Work instructions
For the data below, report how many lines contain the string "using" and write nothing more.

Data provided
============
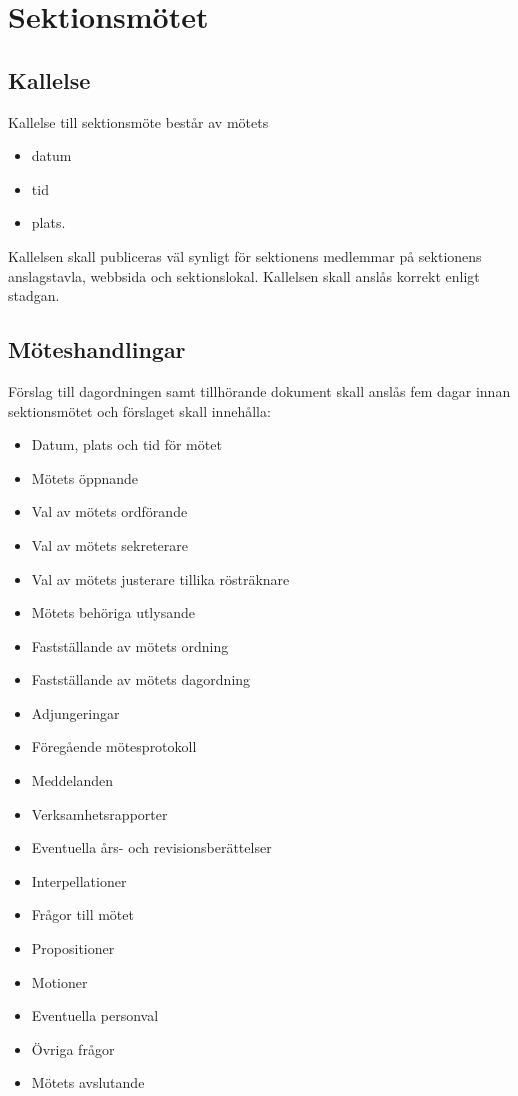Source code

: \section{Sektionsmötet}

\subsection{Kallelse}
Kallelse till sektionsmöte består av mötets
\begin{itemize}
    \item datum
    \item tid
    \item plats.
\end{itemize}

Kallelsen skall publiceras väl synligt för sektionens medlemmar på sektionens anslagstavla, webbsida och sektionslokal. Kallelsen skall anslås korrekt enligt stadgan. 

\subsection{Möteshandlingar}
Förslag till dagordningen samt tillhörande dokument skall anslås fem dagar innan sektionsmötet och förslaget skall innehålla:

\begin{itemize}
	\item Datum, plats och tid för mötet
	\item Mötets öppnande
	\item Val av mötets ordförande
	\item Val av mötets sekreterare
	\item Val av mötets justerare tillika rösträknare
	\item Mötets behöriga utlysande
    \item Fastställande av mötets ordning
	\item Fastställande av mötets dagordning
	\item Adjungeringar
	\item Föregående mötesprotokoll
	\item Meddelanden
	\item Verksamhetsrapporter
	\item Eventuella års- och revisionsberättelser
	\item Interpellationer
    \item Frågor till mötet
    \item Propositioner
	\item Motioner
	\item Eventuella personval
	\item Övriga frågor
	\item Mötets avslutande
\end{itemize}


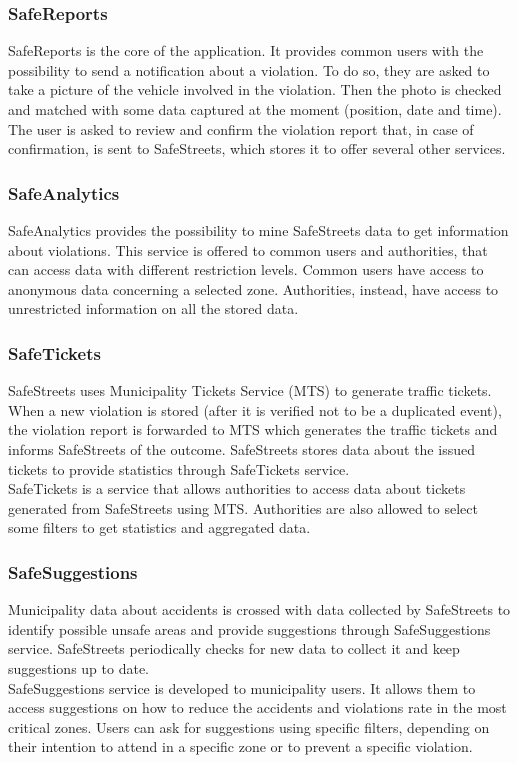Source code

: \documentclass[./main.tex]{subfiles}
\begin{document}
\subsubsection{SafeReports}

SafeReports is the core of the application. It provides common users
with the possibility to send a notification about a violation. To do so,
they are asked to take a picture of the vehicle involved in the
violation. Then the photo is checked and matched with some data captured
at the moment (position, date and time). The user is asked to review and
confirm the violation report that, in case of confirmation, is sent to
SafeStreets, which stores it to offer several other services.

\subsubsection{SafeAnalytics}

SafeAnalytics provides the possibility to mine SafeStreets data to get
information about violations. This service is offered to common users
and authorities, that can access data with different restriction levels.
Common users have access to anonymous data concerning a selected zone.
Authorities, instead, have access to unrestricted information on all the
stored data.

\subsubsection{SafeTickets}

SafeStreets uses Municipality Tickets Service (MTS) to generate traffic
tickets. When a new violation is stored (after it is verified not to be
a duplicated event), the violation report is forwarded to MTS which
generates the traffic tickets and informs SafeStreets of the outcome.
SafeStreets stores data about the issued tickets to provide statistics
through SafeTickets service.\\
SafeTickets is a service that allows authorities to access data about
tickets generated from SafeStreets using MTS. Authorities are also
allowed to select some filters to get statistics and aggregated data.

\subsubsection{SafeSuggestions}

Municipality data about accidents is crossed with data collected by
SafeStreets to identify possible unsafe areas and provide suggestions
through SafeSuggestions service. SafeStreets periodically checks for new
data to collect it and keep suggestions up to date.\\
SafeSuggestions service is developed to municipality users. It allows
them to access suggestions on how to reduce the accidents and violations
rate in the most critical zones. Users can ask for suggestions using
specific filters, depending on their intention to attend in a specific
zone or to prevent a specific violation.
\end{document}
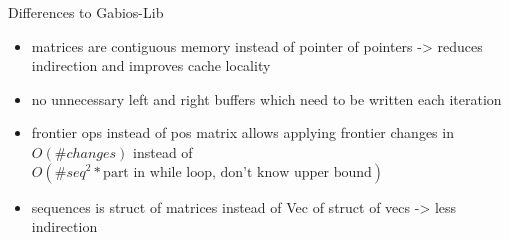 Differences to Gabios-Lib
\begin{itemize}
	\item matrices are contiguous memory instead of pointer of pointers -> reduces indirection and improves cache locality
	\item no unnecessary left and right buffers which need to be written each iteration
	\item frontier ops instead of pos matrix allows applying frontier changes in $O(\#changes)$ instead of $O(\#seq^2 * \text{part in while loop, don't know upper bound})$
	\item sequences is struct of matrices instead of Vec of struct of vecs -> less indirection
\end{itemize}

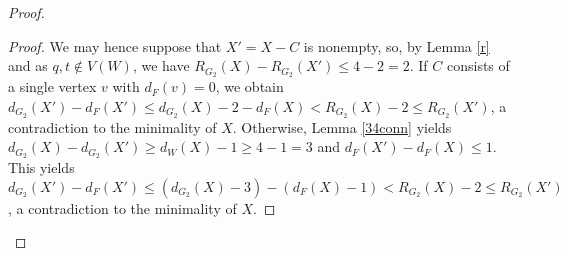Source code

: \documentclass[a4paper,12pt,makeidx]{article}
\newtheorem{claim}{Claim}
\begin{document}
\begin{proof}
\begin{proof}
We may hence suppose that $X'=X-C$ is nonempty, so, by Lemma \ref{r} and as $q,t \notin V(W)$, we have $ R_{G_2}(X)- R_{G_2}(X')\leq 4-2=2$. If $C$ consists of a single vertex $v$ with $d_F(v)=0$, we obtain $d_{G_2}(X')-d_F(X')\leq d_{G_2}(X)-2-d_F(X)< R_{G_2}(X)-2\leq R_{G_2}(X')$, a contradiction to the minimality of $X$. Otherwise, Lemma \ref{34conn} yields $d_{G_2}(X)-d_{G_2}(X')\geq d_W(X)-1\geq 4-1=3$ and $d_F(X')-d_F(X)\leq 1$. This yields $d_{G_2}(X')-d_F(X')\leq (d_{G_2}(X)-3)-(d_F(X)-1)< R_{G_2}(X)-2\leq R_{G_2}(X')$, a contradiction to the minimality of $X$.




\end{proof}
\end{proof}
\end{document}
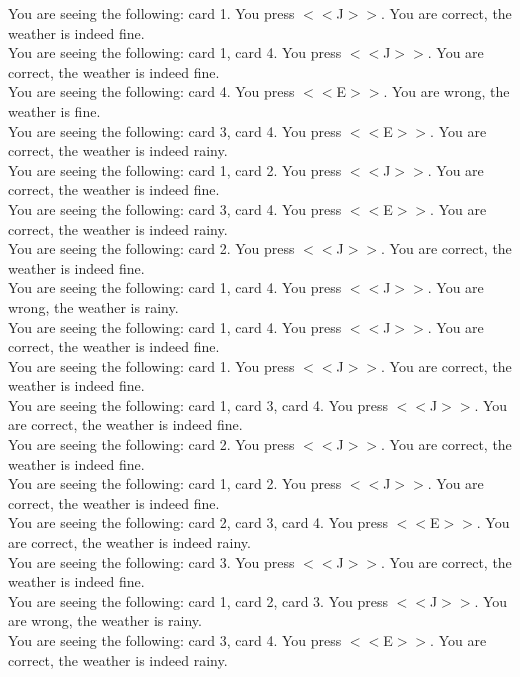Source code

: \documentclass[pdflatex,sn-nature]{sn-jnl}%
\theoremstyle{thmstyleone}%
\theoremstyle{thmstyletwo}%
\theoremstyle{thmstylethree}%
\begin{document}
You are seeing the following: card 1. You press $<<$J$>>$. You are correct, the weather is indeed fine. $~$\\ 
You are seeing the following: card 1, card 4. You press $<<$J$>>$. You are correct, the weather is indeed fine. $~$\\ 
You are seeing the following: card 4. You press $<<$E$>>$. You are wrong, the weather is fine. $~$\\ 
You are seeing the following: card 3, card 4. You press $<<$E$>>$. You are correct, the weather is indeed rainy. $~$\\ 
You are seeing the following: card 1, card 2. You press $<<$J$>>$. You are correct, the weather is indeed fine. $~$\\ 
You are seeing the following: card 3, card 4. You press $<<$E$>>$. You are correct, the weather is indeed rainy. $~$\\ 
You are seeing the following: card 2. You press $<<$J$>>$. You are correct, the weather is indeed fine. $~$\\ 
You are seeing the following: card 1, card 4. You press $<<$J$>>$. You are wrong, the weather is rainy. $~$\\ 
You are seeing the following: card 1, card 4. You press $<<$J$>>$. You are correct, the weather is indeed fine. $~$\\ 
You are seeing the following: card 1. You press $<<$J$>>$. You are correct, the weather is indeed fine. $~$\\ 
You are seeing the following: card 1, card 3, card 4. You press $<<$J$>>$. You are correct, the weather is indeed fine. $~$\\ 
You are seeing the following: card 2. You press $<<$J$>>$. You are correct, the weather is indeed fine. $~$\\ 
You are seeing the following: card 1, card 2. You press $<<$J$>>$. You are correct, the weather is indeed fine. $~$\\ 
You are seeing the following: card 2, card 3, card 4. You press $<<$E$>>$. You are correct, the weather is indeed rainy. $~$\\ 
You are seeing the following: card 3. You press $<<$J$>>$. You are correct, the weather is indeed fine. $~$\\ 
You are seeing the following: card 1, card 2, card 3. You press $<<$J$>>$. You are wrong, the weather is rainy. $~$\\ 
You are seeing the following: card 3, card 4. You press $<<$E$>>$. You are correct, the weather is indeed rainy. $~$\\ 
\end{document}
============
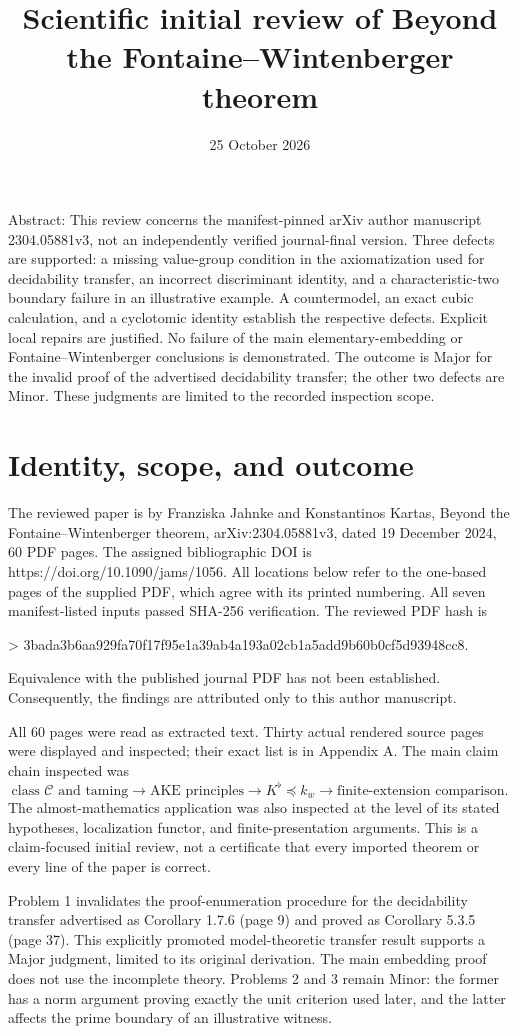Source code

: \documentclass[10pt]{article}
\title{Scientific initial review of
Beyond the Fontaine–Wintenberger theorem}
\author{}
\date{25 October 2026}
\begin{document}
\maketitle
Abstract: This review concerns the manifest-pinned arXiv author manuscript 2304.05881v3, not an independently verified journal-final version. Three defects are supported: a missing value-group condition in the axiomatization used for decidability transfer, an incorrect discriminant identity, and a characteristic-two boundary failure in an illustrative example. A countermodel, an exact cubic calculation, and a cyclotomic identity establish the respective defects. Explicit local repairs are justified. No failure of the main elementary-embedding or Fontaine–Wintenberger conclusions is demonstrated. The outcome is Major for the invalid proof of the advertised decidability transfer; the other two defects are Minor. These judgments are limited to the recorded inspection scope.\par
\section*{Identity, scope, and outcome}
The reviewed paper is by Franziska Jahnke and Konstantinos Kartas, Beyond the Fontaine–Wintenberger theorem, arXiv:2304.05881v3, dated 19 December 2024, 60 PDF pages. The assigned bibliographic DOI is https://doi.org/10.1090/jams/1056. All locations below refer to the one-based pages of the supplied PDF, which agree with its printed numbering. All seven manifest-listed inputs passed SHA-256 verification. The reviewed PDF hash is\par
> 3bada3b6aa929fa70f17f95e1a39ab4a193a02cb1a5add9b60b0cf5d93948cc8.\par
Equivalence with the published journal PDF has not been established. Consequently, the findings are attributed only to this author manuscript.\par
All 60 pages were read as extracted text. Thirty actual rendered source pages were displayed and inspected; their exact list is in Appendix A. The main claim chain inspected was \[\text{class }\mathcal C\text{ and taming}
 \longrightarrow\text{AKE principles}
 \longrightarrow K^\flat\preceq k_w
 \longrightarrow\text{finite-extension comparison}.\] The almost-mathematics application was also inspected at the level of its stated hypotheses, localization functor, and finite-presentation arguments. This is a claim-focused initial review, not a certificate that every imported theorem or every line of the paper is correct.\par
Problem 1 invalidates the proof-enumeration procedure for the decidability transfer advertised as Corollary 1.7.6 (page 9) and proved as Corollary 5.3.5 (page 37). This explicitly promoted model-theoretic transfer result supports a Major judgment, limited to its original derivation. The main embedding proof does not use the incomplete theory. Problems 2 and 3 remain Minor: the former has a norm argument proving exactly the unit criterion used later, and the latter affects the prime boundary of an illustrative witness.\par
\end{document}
============
Answer box
2